The reason to play Verazol is, of course, the ability to copy kicked spells. Zendikar Rising will be the only Standard-legal set featuring the kicker mechanic when it launches, but there are quite a few solid kicker cards. I’m a sucker for Drake Haven, and I intend to see if Roost of Drakes can provide enough value to hack it in Zendikar Rising Standard.

Roost of Drakes

I might be naive to think that it can hold up in 2020 Magic, but setting up a Verazol and using it to copy a kicked Roost of Drakes and netting two 2/2 Drakes in that initial exchange really excites me.

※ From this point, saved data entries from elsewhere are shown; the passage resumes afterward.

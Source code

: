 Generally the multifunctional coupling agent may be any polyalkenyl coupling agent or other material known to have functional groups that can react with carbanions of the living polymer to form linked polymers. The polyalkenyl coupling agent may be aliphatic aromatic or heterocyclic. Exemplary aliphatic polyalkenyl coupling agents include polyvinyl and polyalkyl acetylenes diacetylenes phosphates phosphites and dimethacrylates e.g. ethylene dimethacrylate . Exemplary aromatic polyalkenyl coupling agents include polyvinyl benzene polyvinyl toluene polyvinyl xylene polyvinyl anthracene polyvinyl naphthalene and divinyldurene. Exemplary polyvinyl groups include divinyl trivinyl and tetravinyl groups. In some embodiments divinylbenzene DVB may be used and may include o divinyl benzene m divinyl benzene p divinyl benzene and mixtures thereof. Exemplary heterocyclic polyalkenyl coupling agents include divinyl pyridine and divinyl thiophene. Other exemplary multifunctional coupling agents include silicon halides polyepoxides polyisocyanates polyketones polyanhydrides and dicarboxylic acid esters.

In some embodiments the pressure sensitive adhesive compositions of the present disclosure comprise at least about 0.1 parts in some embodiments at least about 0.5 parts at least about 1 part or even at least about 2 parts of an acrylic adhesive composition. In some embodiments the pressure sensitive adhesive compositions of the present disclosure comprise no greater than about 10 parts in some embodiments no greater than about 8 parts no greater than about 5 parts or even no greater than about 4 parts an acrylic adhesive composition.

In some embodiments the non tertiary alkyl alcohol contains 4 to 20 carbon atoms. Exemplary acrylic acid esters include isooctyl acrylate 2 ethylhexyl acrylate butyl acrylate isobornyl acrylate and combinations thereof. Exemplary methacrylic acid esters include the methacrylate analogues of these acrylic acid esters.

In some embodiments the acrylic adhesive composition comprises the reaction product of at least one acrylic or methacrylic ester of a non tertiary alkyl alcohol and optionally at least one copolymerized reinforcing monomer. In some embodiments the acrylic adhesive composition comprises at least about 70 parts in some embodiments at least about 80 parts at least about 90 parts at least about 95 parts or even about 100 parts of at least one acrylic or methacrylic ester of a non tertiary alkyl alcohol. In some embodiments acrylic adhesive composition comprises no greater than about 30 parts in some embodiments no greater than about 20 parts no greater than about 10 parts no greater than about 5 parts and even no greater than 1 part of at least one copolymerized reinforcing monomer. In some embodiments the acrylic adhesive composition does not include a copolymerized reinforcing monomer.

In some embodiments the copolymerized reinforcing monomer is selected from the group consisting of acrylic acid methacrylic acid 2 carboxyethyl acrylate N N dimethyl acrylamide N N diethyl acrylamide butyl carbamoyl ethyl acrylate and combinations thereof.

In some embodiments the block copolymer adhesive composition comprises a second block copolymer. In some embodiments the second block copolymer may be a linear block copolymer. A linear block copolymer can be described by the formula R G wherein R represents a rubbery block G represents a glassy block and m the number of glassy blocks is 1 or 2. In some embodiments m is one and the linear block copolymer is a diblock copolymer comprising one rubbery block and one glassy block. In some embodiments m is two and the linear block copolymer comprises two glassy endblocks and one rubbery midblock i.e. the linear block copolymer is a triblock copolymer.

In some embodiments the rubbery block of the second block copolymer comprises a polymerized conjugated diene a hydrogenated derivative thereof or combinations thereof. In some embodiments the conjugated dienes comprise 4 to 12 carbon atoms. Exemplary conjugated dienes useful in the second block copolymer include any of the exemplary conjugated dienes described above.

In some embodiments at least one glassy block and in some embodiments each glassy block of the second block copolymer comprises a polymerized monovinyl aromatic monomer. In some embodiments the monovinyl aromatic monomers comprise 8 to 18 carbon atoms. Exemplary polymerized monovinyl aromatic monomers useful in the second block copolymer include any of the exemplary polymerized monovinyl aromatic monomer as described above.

Roost of Drakes and Verazol are both fairly parasitic and will limit the amount of cards without kicker that you’ll want to put in your deck, but there are already a lot of great options to outline a kicker themed strategy. Bloodchief’s Thirst and Bubble Snare both provide cheap removal for creatures, and the Into the Roil effect has seen its fair share of Standard play historically. Inscription of Insight and Inscription of Ruin are a little on the clunky side, but they also provide reasonable interaction and have pretty high ceilings when kicked.

Bloodchief's Thirst Bubble Snare Into the Roil Inscription of Insight Inscription of Ruin

I also see Jace, Mirror Mage as being a powerful value engine that synergizes well with Roost of Drakes, with Jace providing a stream of cards and Roost of Drakes providing a stream of blockers. Of course, the elephant in the room is Uro, Titan of Nature’s Wrath. I believe there’s room for Uro in kicker decks given that a lot of the cards you care about are instants and sorceries.

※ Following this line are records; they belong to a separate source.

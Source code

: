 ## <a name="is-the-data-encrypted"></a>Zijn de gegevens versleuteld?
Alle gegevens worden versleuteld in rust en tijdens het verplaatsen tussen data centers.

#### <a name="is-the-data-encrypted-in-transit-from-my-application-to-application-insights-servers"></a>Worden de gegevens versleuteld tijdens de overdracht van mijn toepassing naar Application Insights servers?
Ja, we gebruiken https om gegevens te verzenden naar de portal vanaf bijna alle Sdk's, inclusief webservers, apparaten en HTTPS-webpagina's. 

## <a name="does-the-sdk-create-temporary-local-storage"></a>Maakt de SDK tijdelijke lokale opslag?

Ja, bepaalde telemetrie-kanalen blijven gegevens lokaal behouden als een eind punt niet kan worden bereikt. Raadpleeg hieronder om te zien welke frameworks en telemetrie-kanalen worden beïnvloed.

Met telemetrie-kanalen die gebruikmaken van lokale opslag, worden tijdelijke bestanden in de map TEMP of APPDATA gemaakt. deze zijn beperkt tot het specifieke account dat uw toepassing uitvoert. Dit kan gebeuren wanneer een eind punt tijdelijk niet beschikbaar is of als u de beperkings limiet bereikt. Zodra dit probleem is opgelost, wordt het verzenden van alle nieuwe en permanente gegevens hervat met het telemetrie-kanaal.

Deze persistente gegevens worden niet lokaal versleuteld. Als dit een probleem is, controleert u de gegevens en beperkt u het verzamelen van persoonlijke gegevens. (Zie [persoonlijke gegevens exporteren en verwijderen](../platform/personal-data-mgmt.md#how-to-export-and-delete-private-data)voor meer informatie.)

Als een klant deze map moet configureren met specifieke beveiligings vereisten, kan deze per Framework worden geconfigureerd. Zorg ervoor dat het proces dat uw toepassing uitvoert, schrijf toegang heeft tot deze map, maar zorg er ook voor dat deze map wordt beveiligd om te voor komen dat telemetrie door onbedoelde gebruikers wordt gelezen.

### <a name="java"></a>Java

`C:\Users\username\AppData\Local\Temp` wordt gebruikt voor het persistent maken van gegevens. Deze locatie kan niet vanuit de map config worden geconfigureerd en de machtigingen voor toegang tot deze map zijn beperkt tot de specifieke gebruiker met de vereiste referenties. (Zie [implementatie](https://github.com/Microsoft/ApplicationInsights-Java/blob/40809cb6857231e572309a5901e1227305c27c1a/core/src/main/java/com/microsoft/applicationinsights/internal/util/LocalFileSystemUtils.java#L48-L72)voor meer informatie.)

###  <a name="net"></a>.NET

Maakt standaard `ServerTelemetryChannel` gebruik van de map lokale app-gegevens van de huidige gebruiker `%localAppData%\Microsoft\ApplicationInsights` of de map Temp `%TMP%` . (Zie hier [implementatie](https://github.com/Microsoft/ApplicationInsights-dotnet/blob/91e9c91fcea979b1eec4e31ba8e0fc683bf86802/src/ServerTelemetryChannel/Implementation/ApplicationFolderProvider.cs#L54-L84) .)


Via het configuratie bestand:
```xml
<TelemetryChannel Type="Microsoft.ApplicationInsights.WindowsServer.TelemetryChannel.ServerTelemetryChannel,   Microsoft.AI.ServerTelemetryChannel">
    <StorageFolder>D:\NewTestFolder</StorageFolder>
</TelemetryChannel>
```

The question then is whether an Uro deck built around kicker can compete with other Uro decks. I imagine that the biggest issue a kicker build would have would be the other Uro decks packing Ugin, the Spirit Dragon, as it really easily undoes all the work of Roost of Drakes. And though it can be combated with counterspells, you’ll want to have Ugin on your radar. At the time of this writing there hasn’t been any counterspell with kicker previewed [Copy Editor’s Note: And there isn’t one in the full set – sorry Ryan!], but things like Neutralize, Negate, and Mystical Dispute should do the trick. I also really like the idea of hitting an Ugin with Jwari Disruption.

Jwari Disruption

Manabases in Zendikar Rising Standard are going to be a little weird with shocklands rotating and an incomplete cycle of Pathways taking their place. Verazol suffers some from the lack of a Simic Pathway, but I imagine that kicker tribal wants to be a Sultai deck anyway. Zagoth Triome and Fabled Passage offer a solid starting point for making the mana work.

As I write, this would be my starting point for a kicker deck:

One thing that I really like about this deck is that some of your higher-impact cards like Roost of Drakes and Bloodchief’s Thirst don’t cost your Jaces much loyalty. In theory that will enable decks like this to smoothly draw plenty of extra cards while interacting with the opponent’s plan. Jace looks right at home next to the other kicker cards.

Some of the elements here are a bit uncertain. I don’t know if maindecking Bubble Snare is advisable without any looting effects, and I could easily see that slot changing. I’m also sure it’ll take some time before we really optimize manabases with modal double-faced cards (DFCs). I like having Jwari Disruption and Bala Ged Recovery here, but I’m not sure if I should be cutting lands and playing more of this type of effect or how close I am to optimized there. Minimally I know that Uro somehow gets even more absurd in conjunction with modal DFCs.

Uro, Titan of Nature's Wrath

It’s honestly not clear how long Uro is going to stay legal in Standard, and I don’t see much value in advocating strongly one way or the other. What I will say is that kicker tribal definitely wants to be an Uro deck for as long as that’s allowed, and also that the deck stands to gain a lot if Uro ends up being banned as the other value engines in the deck will be more powerful relative to the rest of the format.

Whether Uro remains legal or not, I intend to spend some time using Verazol to copy all kinds of value spells. I won’t hold my breath on a counterspell with kicker showing up, but I am excited to see what other tools the kicker decks will get from Zendikar Rising.